As you complete your continuing education activities, you will keep and submit a learning plan and activity log. This must be done within 120 days of doing your first activity. Lastly, you’re required to pay an annual registration maintenance fee on your MyCDR page. This fee is due August 31st of every year. The fee amount will vary based on your specific position.

However, the good news is that this your last “step” in becoming/being a dietitian! We hope you love your job and recognize that you’re helping people every day. With that, we’ll send you off. Good luck, future dietitians!

Frequently asked questions about how to become a dietician 

How many years does it take to become a dietician?

Depending on your career pathway, state, and a number of other factors, it can take between four and eight years to become a registered dietician. Roughly, this may include four years of undergraduate schooling, two years to complete a master’s program, and one year of an internship. Add a few months to study and pass the CDR exam, and some extra time to receive state licensure. 

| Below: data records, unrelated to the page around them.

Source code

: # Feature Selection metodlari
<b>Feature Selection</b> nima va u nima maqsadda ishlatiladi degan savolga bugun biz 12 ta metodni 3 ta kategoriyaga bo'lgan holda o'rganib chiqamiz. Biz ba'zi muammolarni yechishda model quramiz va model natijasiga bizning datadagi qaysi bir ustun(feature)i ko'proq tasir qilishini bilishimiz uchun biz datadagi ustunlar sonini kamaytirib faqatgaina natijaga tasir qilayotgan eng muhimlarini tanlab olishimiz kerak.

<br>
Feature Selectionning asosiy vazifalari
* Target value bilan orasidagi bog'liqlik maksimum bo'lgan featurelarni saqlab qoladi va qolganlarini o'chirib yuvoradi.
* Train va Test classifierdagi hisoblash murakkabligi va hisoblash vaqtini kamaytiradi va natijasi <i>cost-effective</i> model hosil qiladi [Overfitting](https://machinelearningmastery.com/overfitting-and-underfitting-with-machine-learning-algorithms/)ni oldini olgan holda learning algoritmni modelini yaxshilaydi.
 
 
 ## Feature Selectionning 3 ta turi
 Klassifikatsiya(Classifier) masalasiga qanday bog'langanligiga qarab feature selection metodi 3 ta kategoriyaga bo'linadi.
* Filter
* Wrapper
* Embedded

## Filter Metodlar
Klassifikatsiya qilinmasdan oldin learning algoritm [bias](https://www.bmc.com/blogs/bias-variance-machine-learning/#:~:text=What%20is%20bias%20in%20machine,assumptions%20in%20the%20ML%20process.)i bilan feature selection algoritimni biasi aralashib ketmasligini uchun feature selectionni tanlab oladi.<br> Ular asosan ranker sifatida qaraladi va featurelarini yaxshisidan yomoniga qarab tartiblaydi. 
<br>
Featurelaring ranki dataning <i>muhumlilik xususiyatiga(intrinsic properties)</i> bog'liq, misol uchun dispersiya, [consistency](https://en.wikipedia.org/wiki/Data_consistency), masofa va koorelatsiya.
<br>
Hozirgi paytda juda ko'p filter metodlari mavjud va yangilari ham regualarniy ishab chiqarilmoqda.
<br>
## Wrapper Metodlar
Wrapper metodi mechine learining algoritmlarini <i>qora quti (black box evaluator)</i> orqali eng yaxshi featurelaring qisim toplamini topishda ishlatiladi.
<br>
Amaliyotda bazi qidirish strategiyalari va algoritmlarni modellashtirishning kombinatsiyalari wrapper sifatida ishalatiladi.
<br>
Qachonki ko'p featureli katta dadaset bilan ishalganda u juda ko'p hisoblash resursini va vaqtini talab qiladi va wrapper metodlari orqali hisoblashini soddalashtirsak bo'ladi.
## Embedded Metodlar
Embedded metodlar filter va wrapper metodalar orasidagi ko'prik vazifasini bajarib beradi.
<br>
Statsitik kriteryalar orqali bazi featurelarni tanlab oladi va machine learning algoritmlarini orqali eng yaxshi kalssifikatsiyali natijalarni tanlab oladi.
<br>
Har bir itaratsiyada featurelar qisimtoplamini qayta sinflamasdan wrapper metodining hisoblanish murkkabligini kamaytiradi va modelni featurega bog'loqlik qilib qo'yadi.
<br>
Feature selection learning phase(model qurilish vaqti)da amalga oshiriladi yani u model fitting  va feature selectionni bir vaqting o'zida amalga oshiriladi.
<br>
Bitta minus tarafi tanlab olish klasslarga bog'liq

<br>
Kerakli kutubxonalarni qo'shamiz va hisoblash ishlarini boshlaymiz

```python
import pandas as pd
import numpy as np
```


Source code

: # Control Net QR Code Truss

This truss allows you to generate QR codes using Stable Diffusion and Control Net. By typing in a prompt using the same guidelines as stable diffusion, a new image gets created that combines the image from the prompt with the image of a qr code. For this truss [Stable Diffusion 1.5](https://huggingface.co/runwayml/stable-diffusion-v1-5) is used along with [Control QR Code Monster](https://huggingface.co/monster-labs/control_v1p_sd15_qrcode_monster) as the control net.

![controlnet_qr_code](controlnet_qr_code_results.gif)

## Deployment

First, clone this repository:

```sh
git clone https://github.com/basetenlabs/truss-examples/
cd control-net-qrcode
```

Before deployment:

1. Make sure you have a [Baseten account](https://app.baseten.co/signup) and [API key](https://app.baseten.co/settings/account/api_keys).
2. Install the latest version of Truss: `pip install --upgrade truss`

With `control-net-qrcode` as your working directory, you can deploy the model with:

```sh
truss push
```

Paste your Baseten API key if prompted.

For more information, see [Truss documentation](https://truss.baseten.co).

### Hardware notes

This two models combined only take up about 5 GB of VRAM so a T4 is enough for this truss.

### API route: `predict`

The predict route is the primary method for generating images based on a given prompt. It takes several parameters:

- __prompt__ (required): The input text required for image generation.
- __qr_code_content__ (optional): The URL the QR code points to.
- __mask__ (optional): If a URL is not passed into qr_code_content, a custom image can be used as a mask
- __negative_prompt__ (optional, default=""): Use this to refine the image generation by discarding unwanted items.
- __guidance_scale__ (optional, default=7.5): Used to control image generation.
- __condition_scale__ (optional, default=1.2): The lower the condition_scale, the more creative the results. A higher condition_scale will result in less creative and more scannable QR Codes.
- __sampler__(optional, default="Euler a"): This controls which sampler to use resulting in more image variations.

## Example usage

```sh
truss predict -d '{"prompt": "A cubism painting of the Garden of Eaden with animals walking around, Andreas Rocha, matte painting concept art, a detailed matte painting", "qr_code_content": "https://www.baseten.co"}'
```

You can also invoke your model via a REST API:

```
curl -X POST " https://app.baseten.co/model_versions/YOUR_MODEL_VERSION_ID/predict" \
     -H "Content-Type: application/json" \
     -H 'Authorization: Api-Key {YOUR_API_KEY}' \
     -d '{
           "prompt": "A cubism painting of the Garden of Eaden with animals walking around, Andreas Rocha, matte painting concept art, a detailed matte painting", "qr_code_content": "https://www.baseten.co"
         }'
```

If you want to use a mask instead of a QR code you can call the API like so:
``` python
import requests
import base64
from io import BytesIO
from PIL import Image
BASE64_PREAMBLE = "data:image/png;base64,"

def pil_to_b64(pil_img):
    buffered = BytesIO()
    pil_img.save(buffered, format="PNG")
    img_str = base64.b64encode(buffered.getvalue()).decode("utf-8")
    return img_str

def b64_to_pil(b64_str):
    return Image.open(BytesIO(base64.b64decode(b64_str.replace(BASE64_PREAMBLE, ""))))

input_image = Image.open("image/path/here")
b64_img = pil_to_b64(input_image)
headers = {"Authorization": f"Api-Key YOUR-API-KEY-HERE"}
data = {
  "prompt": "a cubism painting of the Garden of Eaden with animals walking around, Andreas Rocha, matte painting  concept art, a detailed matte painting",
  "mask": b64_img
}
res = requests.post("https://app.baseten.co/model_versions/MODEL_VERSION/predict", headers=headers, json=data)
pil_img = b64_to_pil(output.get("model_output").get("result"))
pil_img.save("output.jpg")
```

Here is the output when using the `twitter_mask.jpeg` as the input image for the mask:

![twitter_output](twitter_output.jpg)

Do dietitians get paid well?

According to the Bureau of Labor Statistics, dietitians made an average of $63,090 in 2020. However, this average varied across industries, with some dietitians making more than others. Those working in outpatient care centers made an average salary of $69,660 in 2020.  Dietitians  in government made $64,010, while those in hospitals made roughly $63,380. Dietitians working in nursing and residential care facilities made an average of $60,330.